==== EXTRACTED ENTRIES
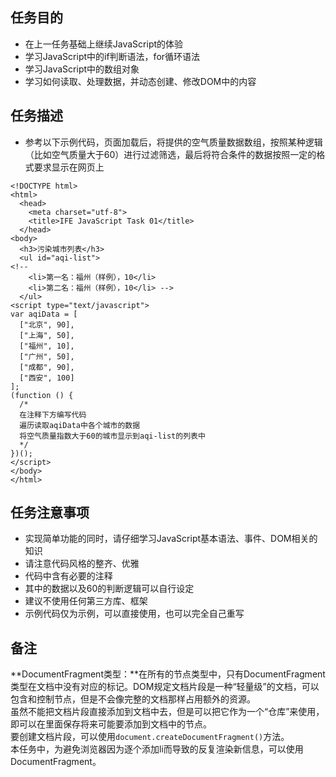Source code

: ## 任务目的
- 在上一任务基础上继续JavaScript的体验
- 学习JavaScript中的if判断语法，for循环语法
- 学习JavaScript中的数组对象
- 学习如何读取、处理数据，并动态创建、修改DOM中的内容

## 任务描述
- 参考以下示例代码，页面加载后，将提供的空气质量数据数组，按照某种逻辑（比如空气质量大于60）进行过滤筛选，最后将符合条件的数据按照一定的格式要求显示在网页上

```
<!DOCTYPE html>
<html>
  <head>
    <meta charset="utf-8">
    <title>IFE JavaScript Task 01</title>
  </head>
<body>
  <h3>污染城市列表</h3>
  <ul id="aqi-list">
<!--   
    <li>第一名：福州（样例），10</li>
  	<li>第二名：福州（样例），10</li> -->
  </ul>
<script type="text/javascript">
var aqiData = [
  ["北京", 90],
  ["上海", 50],
  ["福州", 10],
  ["广州", 50],
  ["成都", 90],
  ["西安", 100]
];
(function () {
  /*
  在注释下方编写代码
  遍历读取aqiData中各个城市的数据
  将空气质量指数大于60的城市显示到aqi-list的列表中
  */
})();
</script>
</body>
</html>
```

## 任务注意事项
- 实现简单功能的同时，请仔细学习JavaScript基本语法、事件、DOM相关的知识
- 请注意代码风格的整齐、优雅
- 代码中含有必要的注释
- 其中的数据以及60的判断逻辑可以自行设定
- 建议不使用任何第三方库、框架
- 示例代码仅为示例，可以直接使用，也可以完全自己重写

## 备注
**DocumentFragment类型：**在所有的节点类型中，只有DocumentFragment类型在文档中没有对应的标记。DOM规定文档片段是一种“轻量级”的文档，可以包含和控制节点，但是不会像完整的文档那样占用额外的资源。    
虽然不能把文档片段直接添加到文档中去，但是可以把它作为一个“仓库”来使用，即可以在里面保存将来可能要添加到文档中的节点。    
要创建文档片段，可以使用```document.createDocumentFragment()```方法。    
本任务中，为避免浏览器因为逐个添加li而导致的反复渲染新信息，可以使用DocumentFragment。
========
# PROBLEM REQUIREMENTS
Print the entire listing above verbatim. No picture should be included.

# SOLUTION TO THE PROBLEM
Source code

: ## 任务目的
- 在上一任务基础上继续JavaScript的体验
- 学习JavaScript中的if判断语法，for循环语法
- 学习JavaScript中的数组对象
- 学习如何读取、处理数据，并动态创建、修改DOM中的内容

## 任务描述
- 参考以下示例代码，页面加载后，将提供的空气质量数据数组，按照某种逻辑（比如空气质量大于60）进行过滤筛选，最后将符合条件的数据按照一定的格式要求显示在网页上

```
<!DOCTYPE html>
<html>
  <head>
    <meta charset="utf-8">
    <title>IFE JavaScript Task 01</title>
  </head>
<body>
  <h3>污染城市列表</h3>
  <ul id="aqi-list">
<!--   
    <li>第一名：福州（样例），10</li>
  	<li>第二名：福州（样例），10</li> -->
  </ul>
<script type="text/javascript">
var aqiData = [
  ["北京", 90],
  ["上海", 50],
  ["福州", 10],
  ["广州", 50],
  ["成都", 90],
  ["西安", 100]
];
(function () {
  /*
  在注释下方编写代码
  遍历读取aqiData中各个城市的数据
  将空气质量指数大于60的城市显示到aqi-list的列表中
  */
})();
</script>
</body>
</html>
```

## 任务注意事项
- 实现简单功能的同时，请仔细学习JavaScript基本语法、事件、DOM相关的知识
- 请注意代码风格的整齐、优雅
- 代码中含有必要的注释
- 其中的数据以及60的判断逻辑可以自行设定
- 建议不使用任何第三方库、框架
- 示例代码仅为示例，可以直接使用，也可以完全自己重写

## 备注
**DocumentFragment类型：**在所有的节点类型中，只有DocumentFragment类型在文档中没有对应的标记。DOM规定文档片段是一种“轻量级”的文档，可以包含和控制节点，但是不会像完整的文档那样占用额外的资源。    
虽然不能把文档片段直接添加到文档中去，但是可以把它作为一个“仓库”来使用，即可以在里面保存将来可能要添加到文档中的节点。    
要创建文档片段，可以使用```document.createDocumentFragment()```方法。    
本任务中，为避免浏览器因为逐个添加li而导致的反复渲染新信息，可以使用DocumentFragment。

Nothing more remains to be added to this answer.